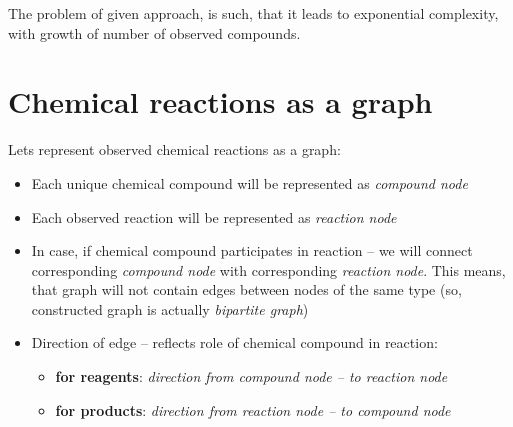 \documentclass[10pt]{article}
\begin{document}
The problem of given approach, is such, that it leads to exponential complexity, with growth of number of observed compounds.

\newpage

\section{Chemical reactions as a graph}

Lets represent observed chemical reactions as a graph: 
\begin{itemize}
    \item Each unique chemical compound will be represented as \emph{compound node}
    \item Each observed reaction will be represented as \emph{reaction node}
    \item In case, if chemical compound participates in reaction -- we will connect corresponding \emph{compound node} with corresponding \emph{reaction node}. This means, that graph will not contain edges between nodes of the same type (so, constructed graph is actually \emph{bipartite graph})
    \item Direction of edge -- reflects role of chemical compound in reaction:
        \begin{itemize} 
            \setlength \itemsep{0em}
            \item \textbf{for reagents}: \emph{direction from compound node -- to reaction node}
            \item \textbf{for products}: \emph{direction from reaction node -- to compound node}
        \end{itemize}
\end{itemize}
\end{document}
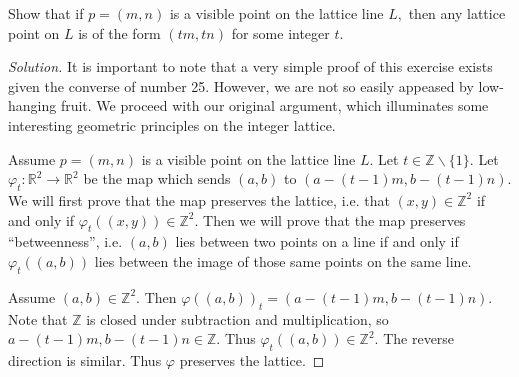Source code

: \documentclass[12pt]{article}
\newcommand{\Z}{\mathbb{Z}}
\newcommand{\R}{\mathbb{R}}
\newenvironment{exercise}[2][Exercise]{\begin{trivlist}
        \item[\hskip \labelsep {\bfseries #1}\hskip \labelsep {\bfseries #2.}]}{\end{trivlist}}
\newenvironment{solution}
        {\begin{proof}[Solution]}
                    {\end{proof}}
\begin{document}
\begin{exercise}{26}
    Show that if \( p = ( m,n ) \) is a visible point on the lattice line \( L, \) then any lattice point on \( L \) is of the form \( ( tm,tn ) \) for some integer \( t. \)
    \begin{solution}
        It is important to note that a very simple proof of this exercise exists given the converse of number 25. However, we are not so easily appeased by low-hanging fruit. We proceed with our original argument, which illuminates some interesting geometric principles on the integer lattice.
        
        Assume \( p = ( m,n ) \) is a visible point on the lattice line \( L. \) Let \( t \in \Z \backslash \{ 1 \} . \) Let \( \varphi_{t}  : \R^{2} \to \R^{2} \) be the map which sends \( ( a,b ) \) to \( ( a - (t-1)m ,b - (t-1)n)  \). We will first prove that the map preserves the lattice, i.e. that \( ( x,y ) \in \Z^{2} \) if and only if \( \varphi_{t}(( x,y )) \in \Z^{2}  \). Then we will prove that the map preserves ``betweenness'', i.e. \( ( a,b ) \) lies between two points on a line if and only if \( \varphi_{t} (( a,b )) \) lies between the image of those same points on the same line.
        
        Assume \( ( a,b ) \in \Z^{2} . \) Then \( \varphi(( a,b ))_{t}  = ( a - (t-1)m, b-(t-1)n ) . \) Note that \( \Z \) is closed under subtraction and multiplication, so \( a-(t-1)m, b-(t-1)n \in \Z. \) Thus \( \varphi_{t} (( a,b )) \in \Z^{2} . \) The reverse direction is similar. Thus \( \varphi \) preserves the lattice.
        

\end{solution}
\end{exercise}
\end{document}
━━━━━━━━━━━━━━━━━━━━
— PROBLEM REQUIREMENTS —
Leave out the pictures and return every record word for word.

— SOLUTION TO THIS PROBLEM —
 \documentclass[10pt]{article}
\begin{document}
The problem of given approach, is such, that it leads to exponential complexity, with growth of number of observed compounds.

\newpage

\section{Chemical reactions as a graph}

Lets represent observed chemical reactions as a graph: 
\begin{itemize}
    \item Each unique chemical compound will be represented as \emph{compound node}
    \item Each observed reaction will be represented as \emph{reaction node}
    \item In case, if chemical compound participates in reaction -- we will connect corresponding \emph{compound node} with corresponding \emph{reaction node}. This means, that graph will not contain edges between nodes of the same type (so, constructed graph is actually \emph{bipartite graph})
    \item Direction of edge -- reflects role of chemical compound in reaction:
        \begin{itemize} 
            \setlength \itemsep{0em}
            \item \textbf{for reagents}: \emph{direction from compound node -- to reaction node}
            \item \textbf{for products}: \emph{direction from reaction node -- to compound node}
        \end{itemize}
\end{itemize}
\end{document}
Source code

: \documentclass[12pt]{article}
\newcommand{\Z}{\mathbb{Z}}
\newcommand{\R}{\mathbb{R}}
\newenvironment{exercise}[2][Exercise]{\begin{trivlist}
        \item[\hskip \labelsep {\bfseries #1}\hskip \labelsep {\bfseries #2.}]}{\end{trivlist}}
\newenvironment{solution}
        {\begin{proof}[Solution]}
                    {\end{proof}}
\begin{document}
\begin{exercise}{26}
    Show that if \( p = ( m,n ) \) is a visible point on the lattice line \( L, \) then any lattice point on \( L \) is of the form \( ( tm,tn ) \) for some integer \( t. \)
    \begin{solution}
        It is important to note that a very simple proof of this exercise exists given the converse of number 25. However, we are not so easily appeased by low-hanging fruit. We proceed with our original argument, which illuminates some interesting geometric principles on the integer lattice.
        
        Assume \( p = ( m,n ) \) is a visible point on the lattice line \( L. \) Let \( t \in \Z \backslash \{ 1 \} . \) Let \( \varphi_{t}  : \R^{2} \to \R^{2} \) be the map which sends \( ( a,b ) \) to \( ( a - (t-1)m ,b - (t-1)n)  \). We will first prove that the map preserves the lattice, i.e. that \( ( x,y ) \in \Z^{2} \) if and only if \( \varphi_{t}(( x,y )) \in \Z^{2}  \). Then we will prove that the map preserves ``betweenness'', i.e. \( ( a,b ) \) lies between two points on a line if and only if \( \varphi_{t} (( a,b )) \) lies between the image of those same points on the same line.
        
        Assume \( ( a,b ) \in \Z^{2} . \) Then \( \varphi(( a,b ))_{t}  = ( a - (t-1)m, b-(t-1)n ) . \) Note that \( \Z \) is closed under subtraction and multiplication, so \( a-(t-1)m, b-(t-1)n \in \Z. \) Thus \( \varphi_{t} (( a,b )) \in \Z^{2} . \) The reverse direction is similar. Thus \( \varphi \) preserves the lattice.
        

\end{solution}
\end{exercise}
\end{document}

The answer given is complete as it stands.